Christine glanced up at the teenage girl. She was absorbed in her own brochure.
“The Isabella started out her life as the oldest of identical triplets: the (now-defunct) Queen Eleanor and the (oft-renamed, soon-to-be-scrapped) Queen Melisende. The three sisters had been commissioned five years earlier, in 1948, by Anne-Marie de Belloc, the reclusive, childless, and (filthy) rich widow of a French industrialist, and were built by Forges et Chantiers de la Gironde at Lormont near Bordeaux on the Gironde estuary. Unfortunately, due to some bad investments and even worse luck, the widow went broke, and by 1953, the year of the Queen Isabella’s completion, Mme de Belloc had sold her houses, her considerable stash of jewels, and other holdings to pay her debts. But, by dint of a sleight-of-hand false sale to her maid, she managed to keep her ships. The Isabella was put to work immediately, carrying paying passengers and plying the Mediterranean, to support not only Mme. de Belloc, but also her poor half-formed sisters, the Queens Melisende and Eleanor, stalled in a Marseille shipyard. They languished on the ways for the next two years and, when the former millionaire could no longer afford the rental of their berths, were almost abandoned forever and sold for scrap. Then, at the proverbial eleventh hour, de Belloc, forty-three but still seaworthy herself, managed to wed an elderly Greek shipping magnate, Stavros Chronis, whose fortunes allowed the two sister ships to be completed, outfitted with teak-decked balconies, beveled chrome vitrines, crystal chandeliers, and soaking tubs inlaid with mother-of-pearl.”
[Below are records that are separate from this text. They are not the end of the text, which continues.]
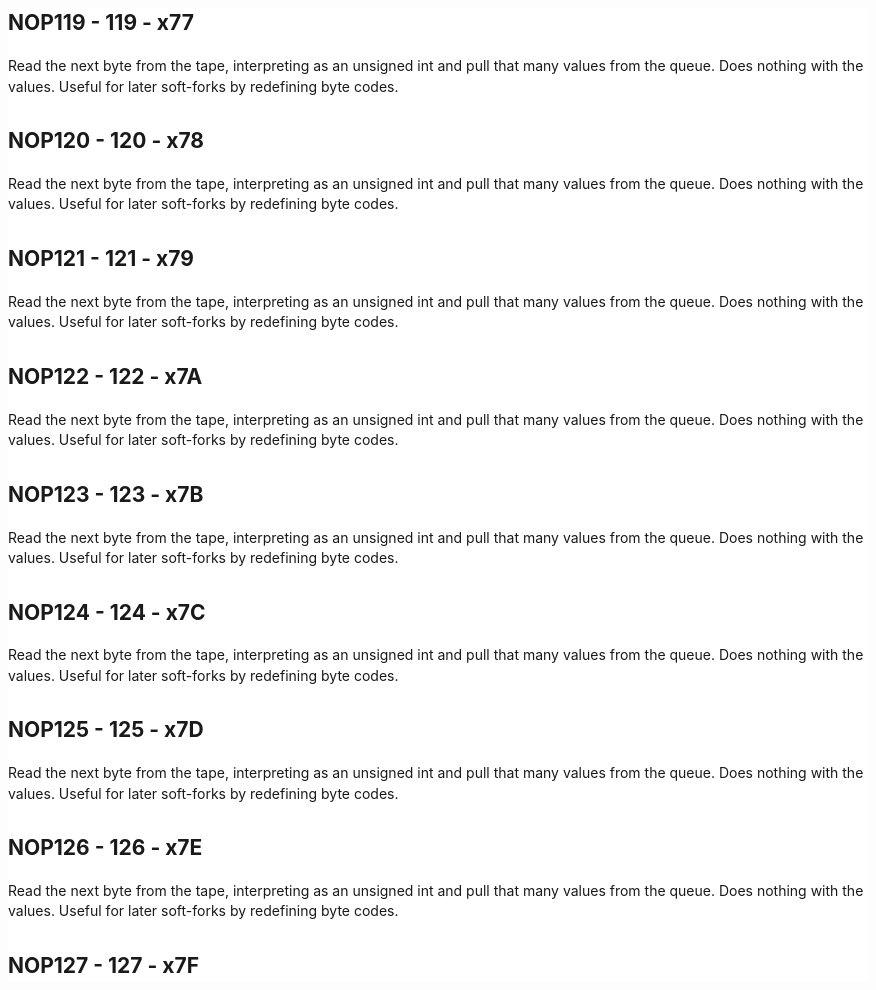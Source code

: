 ## NOP119 - 119 - x77

Read the next byte from the tape, interpreting as an unsigned int and pull that
many values from the queue. Does nothing with the values. Useful for later
soft-forks by redefining byte codes.

## NOP120 - 120 - x78

Read the next byte from the tape, interpreting as an unsigned int and pull that
many values from the queue. Does nothing with the values. Useful for later
soft-forks by redefining byte codes.

## NOP121 - 121 - x79

Read the next byte from the tape, interpreting as an unsigned int and pull that
many values from the queue. Does nothing with the values. Useful for later
soft-forks by redefining byte codes.

## NOP122 - 122 - x7A

Read the next byte from the tape, interpreting as an unsigned int and pull that
many values from the queue. Does nothing with the values. Useful for later
soft-forks by redefining byte codes.

## NOP123 - 123 - x7B

Read the next byte from the tape, interpreting as an unsigned int and pull that
many values from the queue. Does nothing with the values. Useful for later
soft-forks by redefining byte codes.

## NOP124 - 124 - x7C

Read the next byte from the tape, interpreting as an unsigned int and pull that
many values from the queue. Does nothing with the values. Useful for later
soft-forks by redefining byte codes.

## NOP125 - 125 - x7D

Read the next byte from the tape, interpreting as an unsigned int and pull that
many values from the queue. Does nothing with the values. Useful for later
soft-forks by redefining byte codes.

## NOP126 - 126 - x7E

Read the next byte from the tape, interpreting as an unsigned int and pull that
many values from the queue. Does nothing with the values. Useful for later
soft-forks by redefining byte codes.

## NOP127 - 127 - x7F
Christine envisioned Anne-Marie with a blond scalloped bouffant, dove-breasted, hard-faced, but with vulnerable brown eyes. She’d married the rich Greek to save her ships, a marriage that Christine pictured as polite, chilly, and entirely public except when Stavros demanded that his wife fulfill her sexual duties.
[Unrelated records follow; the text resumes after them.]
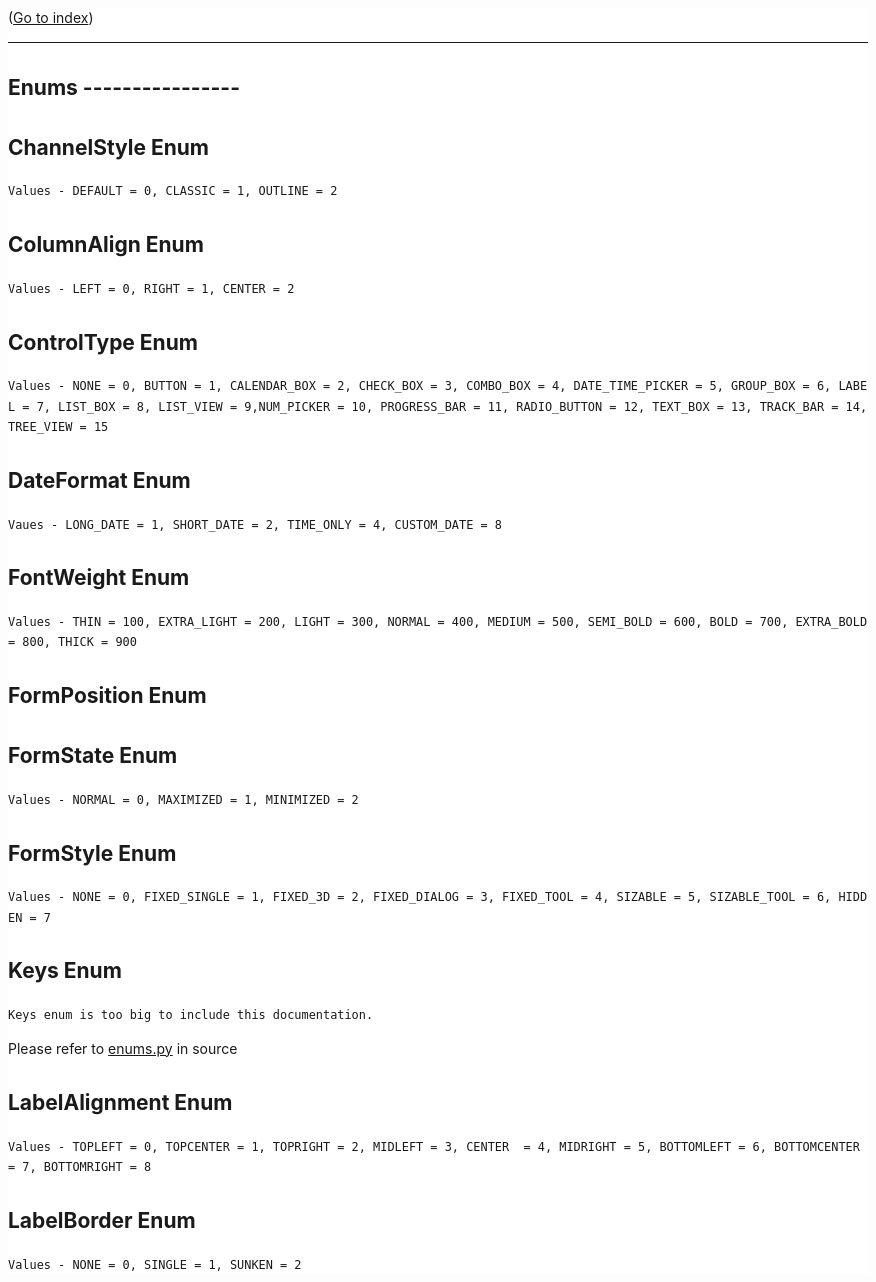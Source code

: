 ([Go to index](#index))

--------------




## Enums ----------------

## ChannelStyle Enum
    Values - DEFAULT = 0, CLASSIC = 1, OUTLINE = 2

## ColumnAlign Enum
    Values - LEFT = 0, RIGHT = 1, CENTER = 2

## ControlType Enum
    Values - NONE = 0, BUTTON = 1, CALENDAR_BOX = 2, CHECK_BOX = 3, COMBO_BOX = 4, DATE_TIME_PICKER = 5, GROUP_BOX = 6, LABEL = 7, LIST_BOX = 8, LIST_VIEW = 9,NUM_PICKER = 10, PROGRESS_BAR = 11, RADIO_BUTTON = 12, TEXT_BOX = 13, TRACK_BAR = 14, TREE_VIEW = 15

## DateFormat Enum
    Vaues - LONG_DATE = 1, SHORT_DATE = 2, TIME_ONLY = 4, CUSTOM_DATE = 8

## FontWeight Enum
    Values - THIN = 100, EXTRA_LIGHT = 200, LIGHT = 300, NORMAL = 400, MEDIUM = 500, SEMI_BOLD = 600, BOLD = 700, EXTRA_BOLD = 800, THICK = 900

## FormPosition Enum

## FormState Enum
    Values - NORMAL = 0, MAXIMIZED = 1, MINIMIZED = 2

## FormStyle Enum
    Values - NONE = 0, FIXED_SINGLE = 1, FIXED_3D = 2, FIXED_DIALOG = 3, FIXED_TOOL = 4, SIZABLE = 5, SIZABLE_TOOL = 6, HIDDEN = 7

## Keys Enum
    Keys enum is too big to include this documentation.
Please refer to [enums.py](https://github.com/kcvinker/Pyforms/blob/main/pyforms/enums.py#:~:text=class-,Keys,-(Enum)%3A) in source

## LabelAlignment Enum
    Values - TOPLEFT = 0, TOPCENTER = 1, TOPRIGHT = 2, MIDLEFT = 3, CENTER  = 4, MIDRIGHT = 5, BOTTOMLEFT = 6, BOTTOMCENTER = 7, BOTTOMRIGHT = 8

## LabelBorder Enum
    Values - NONE = 0, SINGLE = 1, SUNKEN = 2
“Each ship’s accommodations ranged from the two super-luxurious multiroom double-balconied owner’s and presidential suites, bulging from the sides with views both fore and aft, all the way down to the inner windowless bunk-bed cells for the crew. During the early 1960s, the Chronis Corporation sailed the now extremely popular sisters under the Greek flag on a leisurely circuit around the Mediterranean: Gibraltar, Valencia, Lisbon, Naples, Cannes, Thessaloníki, Barcelona, Beirut, Athens, and Genoa.”
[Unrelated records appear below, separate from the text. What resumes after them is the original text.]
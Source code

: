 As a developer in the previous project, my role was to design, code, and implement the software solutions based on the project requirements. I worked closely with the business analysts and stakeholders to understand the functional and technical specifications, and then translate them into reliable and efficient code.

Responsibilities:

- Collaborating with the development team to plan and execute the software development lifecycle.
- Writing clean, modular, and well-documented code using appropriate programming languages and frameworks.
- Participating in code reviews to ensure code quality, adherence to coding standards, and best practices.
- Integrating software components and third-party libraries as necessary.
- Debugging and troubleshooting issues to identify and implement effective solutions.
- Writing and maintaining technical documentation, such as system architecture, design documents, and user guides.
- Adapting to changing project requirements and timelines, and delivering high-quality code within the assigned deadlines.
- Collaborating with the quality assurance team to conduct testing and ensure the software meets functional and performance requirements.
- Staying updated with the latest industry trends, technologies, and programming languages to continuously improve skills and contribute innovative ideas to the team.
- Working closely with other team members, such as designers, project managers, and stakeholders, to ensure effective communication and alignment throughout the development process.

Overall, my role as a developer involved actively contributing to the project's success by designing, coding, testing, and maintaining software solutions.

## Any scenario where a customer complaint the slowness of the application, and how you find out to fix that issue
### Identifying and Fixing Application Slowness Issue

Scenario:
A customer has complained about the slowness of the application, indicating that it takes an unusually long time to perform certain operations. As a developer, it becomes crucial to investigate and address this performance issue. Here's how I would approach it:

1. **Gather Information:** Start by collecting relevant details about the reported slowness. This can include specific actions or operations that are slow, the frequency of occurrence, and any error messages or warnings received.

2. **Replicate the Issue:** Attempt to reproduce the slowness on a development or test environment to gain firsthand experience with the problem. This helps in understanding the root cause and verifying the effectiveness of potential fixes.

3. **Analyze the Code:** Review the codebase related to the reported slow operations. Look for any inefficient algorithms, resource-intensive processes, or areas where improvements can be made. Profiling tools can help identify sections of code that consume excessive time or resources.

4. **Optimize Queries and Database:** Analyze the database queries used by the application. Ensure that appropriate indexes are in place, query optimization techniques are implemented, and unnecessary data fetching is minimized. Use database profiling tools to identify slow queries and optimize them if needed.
The names evoked in Christine a sunstruck, piney fantasia of olives, retsina, grilled sardines, and hot late nights in seaside cafés.
“Even though the three sisters were virtually identical, equally beautiful and luxurious, the Isabella was always the favorite. Maybe because of her status as the first to be launched and sailed, maybe because of the fortuitous historical connotations of her name, Americans in particular (some of whom were at least passingly familiar with Queen Eleanor of Aquitaine but not, generally, with Queen Melisende of Jerusalem) preferred her. The rich and famous of the era booked her suites and dined on filet mignon and oysters Rockefeller at the captain’s table, danced the cha-cha and the tango to hot bands in the ballroom, drank martinis and cognac in the Starlight Lounge, smoked cheroots in the casino. Natalie Wood posed for a spread in Life magazine aboard the Isabella. Buzz Aldrin and his wife enjoyed a luxurious week in one of her first-class suites, as did President Nixon. Joe DiMaggio and Marilyn Monroe were caught necking by paparazzi near the swimming pool. Gene Kelly made a splash in the ballroom for a dazzling night, squiring several starstruck matrons around the teak parquet floor, dipping one so low her diamond brooch fell off, then famously dipping her again at the end of the dance so he could pick it up again and hand it back to her.”